Sentado esto, el problema comienza a hallar un principio de explicación y así se aclaran los numerosos símbolos que acompañan a la mística solar, el más representativo de los cuales puede hallarse en el águila, el ave del Sol. Esta elección, que responde a consideraciones puramente esotéricas (por ser el águila la única ave que puede mirar al Sol de frente), encuentra su ilustración en el ave de Zeus consagrada al Sol por todos los pueblos antiguos y que fue, entre los DRUIDAS, el símbolo de la deidad suprema. De la misma manera, los cabalistas judíos, los gnósticos cristianos y precristianos lo adoptaron, antes de que los R + C lo situaran al pie de la cruz... Buen ejemplo de filiación solar, cuya oculta explicación reside en el hecho de que es el símbolo de cada «vidente» que interroga a la «luz astral» y descubre en ésta la sombra del pasado, del presente, del futuro, y ello tan fácil- mente como el águila «contempla» al Sol...

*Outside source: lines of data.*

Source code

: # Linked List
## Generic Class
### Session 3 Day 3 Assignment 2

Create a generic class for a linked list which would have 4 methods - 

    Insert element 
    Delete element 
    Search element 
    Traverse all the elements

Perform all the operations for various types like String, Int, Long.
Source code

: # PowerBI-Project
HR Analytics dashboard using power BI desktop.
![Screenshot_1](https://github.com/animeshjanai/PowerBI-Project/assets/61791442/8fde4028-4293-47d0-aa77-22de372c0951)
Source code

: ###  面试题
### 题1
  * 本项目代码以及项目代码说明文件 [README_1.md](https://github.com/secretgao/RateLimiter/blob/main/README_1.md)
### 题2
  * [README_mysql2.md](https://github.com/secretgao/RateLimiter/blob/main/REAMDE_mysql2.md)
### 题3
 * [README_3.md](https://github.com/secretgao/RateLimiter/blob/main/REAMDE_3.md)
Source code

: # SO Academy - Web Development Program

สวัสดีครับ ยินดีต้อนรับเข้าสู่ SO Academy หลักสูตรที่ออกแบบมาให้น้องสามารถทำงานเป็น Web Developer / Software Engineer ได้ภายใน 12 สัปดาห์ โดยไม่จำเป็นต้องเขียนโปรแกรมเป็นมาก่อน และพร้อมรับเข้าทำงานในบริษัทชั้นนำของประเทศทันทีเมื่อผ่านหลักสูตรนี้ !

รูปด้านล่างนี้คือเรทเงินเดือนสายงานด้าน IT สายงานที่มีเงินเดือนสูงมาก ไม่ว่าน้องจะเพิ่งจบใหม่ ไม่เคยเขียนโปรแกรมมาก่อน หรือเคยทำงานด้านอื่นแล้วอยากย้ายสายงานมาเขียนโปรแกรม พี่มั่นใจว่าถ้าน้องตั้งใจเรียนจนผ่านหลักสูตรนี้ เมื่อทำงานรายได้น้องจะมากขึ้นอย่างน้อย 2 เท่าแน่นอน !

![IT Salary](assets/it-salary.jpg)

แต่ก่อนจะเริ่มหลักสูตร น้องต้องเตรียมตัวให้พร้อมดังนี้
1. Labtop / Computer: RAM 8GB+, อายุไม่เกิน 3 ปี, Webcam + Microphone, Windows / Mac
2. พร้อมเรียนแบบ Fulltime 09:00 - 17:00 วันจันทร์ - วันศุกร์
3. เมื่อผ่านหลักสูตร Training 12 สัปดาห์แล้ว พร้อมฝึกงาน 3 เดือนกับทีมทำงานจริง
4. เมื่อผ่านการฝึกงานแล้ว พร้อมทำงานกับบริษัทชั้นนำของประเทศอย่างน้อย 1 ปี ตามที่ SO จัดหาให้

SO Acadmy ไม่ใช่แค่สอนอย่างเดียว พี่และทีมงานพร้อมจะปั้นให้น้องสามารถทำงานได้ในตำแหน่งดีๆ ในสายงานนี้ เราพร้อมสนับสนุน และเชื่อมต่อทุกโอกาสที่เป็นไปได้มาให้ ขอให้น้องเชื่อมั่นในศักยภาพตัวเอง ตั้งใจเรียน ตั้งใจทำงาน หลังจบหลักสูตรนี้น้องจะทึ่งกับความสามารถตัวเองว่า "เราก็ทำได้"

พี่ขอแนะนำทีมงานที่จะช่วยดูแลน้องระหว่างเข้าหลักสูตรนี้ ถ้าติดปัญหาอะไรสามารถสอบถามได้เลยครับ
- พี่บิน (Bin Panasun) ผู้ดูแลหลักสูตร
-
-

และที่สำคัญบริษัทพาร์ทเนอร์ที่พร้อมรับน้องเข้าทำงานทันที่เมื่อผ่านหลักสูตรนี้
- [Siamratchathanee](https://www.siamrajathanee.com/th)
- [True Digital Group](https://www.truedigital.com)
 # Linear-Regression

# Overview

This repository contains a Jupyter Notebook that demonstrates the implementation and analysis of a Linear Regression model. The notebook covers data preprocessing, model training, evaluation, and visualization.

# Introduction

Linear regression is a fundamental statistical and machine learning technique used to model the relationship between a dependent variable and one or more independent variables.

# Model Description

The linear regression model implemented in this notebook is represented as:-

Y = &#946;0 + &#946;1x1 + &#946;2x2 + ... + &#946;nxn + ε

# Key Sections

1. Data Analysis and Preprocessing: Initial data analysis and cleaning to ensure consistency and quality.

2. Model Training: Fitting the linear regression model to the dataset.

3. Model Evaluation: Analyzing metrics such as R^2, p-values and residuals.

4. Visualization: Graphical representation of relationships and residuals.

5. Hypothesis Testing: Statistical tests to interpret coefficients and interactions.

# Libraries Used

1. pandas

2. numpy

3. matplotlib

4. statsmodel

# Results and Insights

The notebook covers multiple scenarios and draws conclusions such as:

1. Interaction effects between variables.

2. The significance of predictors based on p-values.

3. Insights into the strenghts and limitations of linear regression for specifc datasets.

Volvemos, en este punto de nuestra búsqueda, a las huellas de la astrología, ese arte regio hoy tan controvertido, pero cuya influencia permanece incontestable en la creación de los mitos religiosos, como acabamos de comprobar. ¿Quiere decirse que esos mitos «astrológicos» están hoy perdidos y que nuestras civilizaciones son condenadas a desaparecer con las religiones muertas que las acompañan? La prudencia nos manda responder con la negativa, pues la Historia recuerda que hubo hombres, como Galileo, que declararon que la Tierra era redonda y giraba sobre sí misma en su revolución alrededor del Sol, a riesgo de hacerse quemar como vulgares brujos, cosa que —entre paréntesis— era sabida y enseñada diez mil años antes de Jesucristo y^hasta de Moisés. La Historia nos enseña que hubo también, mucho más cerca de nosotros, hombres, como Schliemann, que partieron al descubrimiento de Troya apoyándose en la leyenda de la Ilíada, ¡mal que les pese a los escépticos!
La conjuración del silencio, servida por nuestros modernos sectarios materialistas, que niegan a los otros el derecho imprescriptible a la verdad, está llamada a ceder el paso ante las exigencias^ propiamente metafísicas del género humano. Los clericalismos de toda índole no han podido hacer más que demorar el vencimiento y son ya impotentes para impedir que el hombre reflexione. La última guerra mundial, con el desencadenamiento del materialismo, no ha hecho más que fortalecer ese proceso.
Los escépticos o las mentes superficiales que califican de «traficantes de luz» a los adeptos del esoterismo no se dan cuenta de la suma de esfuerzos que han necesitado los alquimistas, los investigadores, los cabalistas y los ocultistas de todas las épocas para continuar sus trabajos pese a las persecuciones de todo tipo de que han sido víctimas.